Prove that $f: [0, \infty) \rightarrow \mathbb{R}, x \mapsto \sqrt{x}$ is consistently continuous
Let $\delta > 0$, let $\varepsilon > 0$, let $|x-x_{0}|< \delta$
$\Rightarrow$
$$|\sqrt{x}-\sqrt{x_{0}}| > |\sqrt{x-x_{0}}| < \sqrt{\delta} = \varepsilon$$
$$\delta = \varepsilon^{2}$$
Is it correct?
Several things are wrong with this "proof," the most critical of which is the end statement $\delta = \epsilon^2$. If you start with just $\delta > 0$ and $\epsilon >0$ and come to the conclusion that $\delta = \epsilon^2$ you can be sure you did something wrong.

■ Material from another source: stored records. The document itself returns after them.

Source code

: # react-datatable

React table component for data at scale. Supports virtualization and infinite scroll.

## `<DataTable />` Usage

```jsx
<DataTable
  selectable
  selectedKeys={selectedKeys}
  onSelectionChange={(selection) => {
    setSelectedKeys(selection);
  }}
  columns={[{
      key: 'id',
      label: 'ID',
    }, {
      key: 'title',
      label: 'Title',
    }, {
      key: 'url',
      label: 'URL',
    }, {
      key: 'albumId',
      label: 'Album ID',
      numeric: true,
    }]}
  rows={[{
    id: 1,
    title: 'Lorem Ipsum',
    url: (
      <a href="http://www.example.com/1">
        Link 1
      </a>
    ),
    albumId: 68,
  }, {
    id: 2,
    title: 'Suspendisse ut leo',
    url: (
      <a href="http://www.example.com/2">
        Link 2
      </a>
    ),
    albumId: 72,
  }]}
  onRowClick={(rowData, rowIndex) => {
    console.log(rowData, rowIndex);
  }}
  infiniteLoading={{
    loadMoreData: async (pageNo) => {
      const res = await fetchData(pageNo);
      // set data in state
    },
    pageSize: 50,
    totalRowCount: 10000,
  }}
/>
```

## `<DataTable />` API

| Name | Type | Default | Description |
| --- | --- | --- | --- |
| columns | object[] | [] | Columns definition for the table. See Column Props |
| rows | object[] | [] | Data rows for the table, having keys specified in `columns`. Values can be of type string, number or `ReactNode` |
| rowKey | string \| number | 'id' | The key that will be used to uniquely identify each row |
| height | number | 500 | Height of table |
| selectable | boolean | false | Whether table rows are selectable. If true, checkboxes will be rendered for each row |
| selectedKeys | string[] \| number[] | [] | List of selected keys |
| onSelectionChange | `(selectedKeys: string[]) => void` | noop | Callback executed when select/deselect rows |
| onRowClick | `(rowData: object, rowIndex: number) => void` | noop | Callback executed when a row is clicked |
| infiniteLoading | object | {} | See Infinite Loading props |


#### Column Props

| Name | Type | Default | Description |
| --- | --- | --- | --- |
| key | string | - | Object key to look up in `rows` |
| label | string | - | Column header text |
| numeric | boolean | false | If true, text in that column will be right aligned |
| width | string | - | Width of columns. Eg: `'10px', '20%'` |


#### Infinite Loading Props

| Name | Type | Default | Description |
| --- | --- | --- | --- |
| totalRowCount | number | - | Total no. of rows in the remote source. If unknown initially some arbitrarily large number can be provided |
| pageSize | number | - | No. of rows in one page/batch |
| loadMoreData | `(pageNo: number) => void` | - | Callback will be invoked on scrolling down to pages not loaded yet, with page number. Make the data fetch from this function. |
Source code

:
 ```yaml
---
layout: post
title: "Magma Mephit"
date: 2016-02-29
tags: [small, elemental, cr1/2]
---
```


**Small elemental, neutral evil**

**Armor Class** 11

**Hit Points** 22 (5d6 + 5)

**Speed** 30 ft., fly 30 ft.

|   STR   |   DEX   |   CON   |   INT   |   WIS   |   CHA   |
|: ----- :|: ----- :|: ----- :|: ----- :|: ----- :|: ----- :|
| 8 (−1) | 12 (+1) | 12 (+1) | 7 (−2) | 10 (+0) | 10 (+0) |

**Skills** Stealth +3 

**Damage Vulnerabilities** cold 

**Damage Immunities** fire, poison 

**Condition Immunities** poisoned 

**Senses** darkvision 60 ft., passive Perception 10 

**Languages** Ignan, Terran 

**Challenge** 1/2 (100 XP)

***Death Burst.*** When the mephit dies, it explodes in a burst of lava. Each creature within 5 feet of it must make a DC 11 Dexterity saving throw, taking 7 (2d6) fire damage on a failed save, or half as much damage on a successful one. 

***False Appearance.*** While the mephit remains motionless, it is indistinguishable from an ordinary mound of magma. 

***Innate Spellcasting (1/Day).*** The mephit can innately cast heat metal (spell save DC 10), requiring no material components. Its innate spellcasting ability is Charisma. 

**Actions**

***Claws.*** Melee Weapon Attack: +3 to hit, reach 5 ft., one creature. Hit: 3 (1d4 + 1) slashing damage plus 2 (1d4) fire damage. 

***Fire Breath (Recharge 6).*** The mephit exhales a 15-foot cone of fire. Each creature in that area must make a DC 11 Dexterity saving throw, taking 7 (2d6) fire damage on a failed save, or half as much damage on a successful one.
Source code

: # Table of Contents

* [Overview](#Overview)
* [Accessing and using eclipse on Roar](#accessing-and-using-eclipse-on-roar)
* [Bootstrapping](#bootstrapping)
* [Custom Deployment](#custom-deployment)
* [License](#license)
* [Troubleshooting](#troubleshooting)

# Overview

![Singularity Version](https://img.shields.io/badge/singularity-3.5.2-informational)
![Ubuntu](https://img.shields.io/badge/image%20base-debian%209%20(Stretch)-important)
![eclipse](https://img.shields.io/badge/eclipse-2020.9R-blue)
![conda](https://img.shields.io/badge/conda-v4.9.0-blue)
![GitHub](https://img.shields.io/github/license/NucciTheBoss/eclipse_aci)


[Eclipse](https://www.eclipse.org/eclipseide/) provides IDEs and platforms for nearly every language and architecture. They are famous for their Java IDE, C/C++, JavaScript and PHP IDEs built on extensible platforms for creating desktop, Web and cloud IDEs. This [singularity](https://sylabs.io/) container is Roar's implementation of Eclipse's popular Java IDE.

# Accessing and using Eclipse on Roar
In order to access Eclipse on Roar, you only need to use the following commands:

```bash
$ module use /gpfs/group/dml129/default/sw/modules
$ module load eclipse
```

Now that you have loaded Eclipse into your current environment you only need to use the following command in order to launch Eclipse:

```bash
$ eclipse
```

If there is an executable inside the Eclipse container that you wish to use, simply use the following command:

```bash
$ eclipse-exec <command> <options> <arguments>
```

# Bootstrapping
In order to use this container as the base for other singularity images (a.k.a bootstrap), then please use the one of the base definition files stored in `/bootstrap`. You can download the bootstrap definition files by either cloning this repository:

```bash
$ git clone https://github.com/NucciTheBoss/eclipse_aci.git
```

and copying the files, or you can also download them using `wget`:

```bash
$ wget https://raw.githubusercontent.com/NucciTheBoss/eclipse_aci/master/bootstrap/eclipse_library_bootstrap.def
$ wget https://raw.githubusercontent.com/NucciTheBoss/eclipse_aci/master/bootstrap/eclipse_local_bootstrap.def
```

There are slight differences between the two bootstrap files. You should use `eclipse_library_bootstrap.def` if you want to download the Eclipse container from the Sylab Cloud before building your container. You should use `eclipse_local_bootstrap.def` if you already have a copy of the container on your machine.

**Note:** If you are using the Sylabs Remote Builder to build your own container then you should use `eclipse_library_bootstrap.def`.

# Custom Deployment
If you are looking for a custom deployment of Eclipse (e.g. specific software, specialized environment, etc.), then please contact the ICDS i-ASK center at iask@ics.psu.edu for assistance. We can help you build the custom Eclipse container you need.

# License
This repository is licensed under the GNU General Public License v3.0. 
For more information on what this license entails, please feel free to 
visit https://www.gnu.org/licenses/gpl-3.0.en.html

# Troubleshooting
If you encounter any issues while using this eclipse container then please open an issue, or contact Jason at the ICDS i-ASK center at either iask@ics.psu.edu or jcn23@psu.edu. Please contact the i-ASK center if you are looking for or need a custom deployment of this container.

However, I see what you are doing: You are trying to find how small $\delta$ will have to be for any given $\epsilon$. Say you start with "Let $\delta = \frac14\epsilon^2$" and then proceed to say $$ | f(x) - f(x_0) | = |\sqrt{x}-\sqrt{x_0}| \leq \sqrt{|x-x_0|} = \sqrt{\delta} = \frac12 \epsilon < \epsilon $$ Well now you have something resembling a proof (though you should mention that this $\delta$ does not depend on $x_0$) but there is still a big step missing:
Why is $|\sqrt{x}-\sqrt{x_0}| \leq \sqrt{|x-x_0|}$ ????
That is the meaty part of the problem. The statement is true, but you need to prove it. (Hint: consider the case of $x>x_0$ and square both sides. Then consider other cases.)